Support vector machine is basically used for supervised learning means it deals with classification and regression and the dataset which is used with this, is labeled. It is one of the popular algorithm that is used for classification problem.This algorithm is powerful as well as clear for complex task.
Definition
SVM is a supervised algorithm that classifies cases by finding a separator and it involves two steps that are following.
1.Mapping data into a high dimensional feature space.
2.Finding a separator.
Above figure have three blocks. In first block model is taking dataset ,after then model will be trained on that dataset, in second phase, it will be tested for some inputs and at last we will get the result.
Support vector machine generally deals with two types of data, first is linear separable and next one is non separable data.
It is an example of non linear separable data.
We use kernalling to solve non linear problem.
It is nothing but conversion of non linear into linear by using polynomials, sigmoid function etc.
eg. non linear data with one variable can be easily converted in to linear separable by using following function.
f(x) = [ x : x^2 ]
In this figure data can be separated by a single straight line, that's why it is linear separable data.
some terms that are related with SVM are given below.
1. Hyperplane - Straight line which divides datasset into two clusters and separate the whole dataset in to two parts is know as hyperplane. It is also known as decision boundary.
2. Margin- two straight lines are drawn parallel to hyperplane. The distance between hyperplane and each parallel lines is known as margin. It is denoted by D- and D+ respectively.

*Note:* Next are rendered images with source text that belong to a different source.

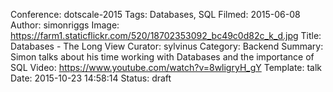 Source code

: Conference: dotscale-2015
Tags: Databases, SQL
Filmed: 2015-06-08
Author: simonriggs
Image: https://farm1.staticflickr.com/520/18702353092_bc49c0d82c_k_d.jpg
Title: Databases - The Long View
Curator: sylvinus
Category: Backend
Summary: Simon talks about his time working with Databases and the importance of SQL
Video: https://www.youtube.com/watch?v=8wligryH_gY
Template: talk
Date: 2015-10-23 14:58:14
Status: draft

It is the distance of parallel lines.
3. Support vectors - two data points that are nearest to the parallel lines is known as support vectors.
Significance of Margin
We only take that model which have greater margin because models having large margin are more accurate and it will be good for future prediction.
distance between margin is directly proportional to accuracy.
Advantage
1. Accurate in high dimensional space
2. memory efficient.
Disadvantage
1. leads to over-fitting.
2. No probability estimation.
3. Useful for small datasets.
Applications
1. Image classification.
2. text mining.
3. hand writing recognition.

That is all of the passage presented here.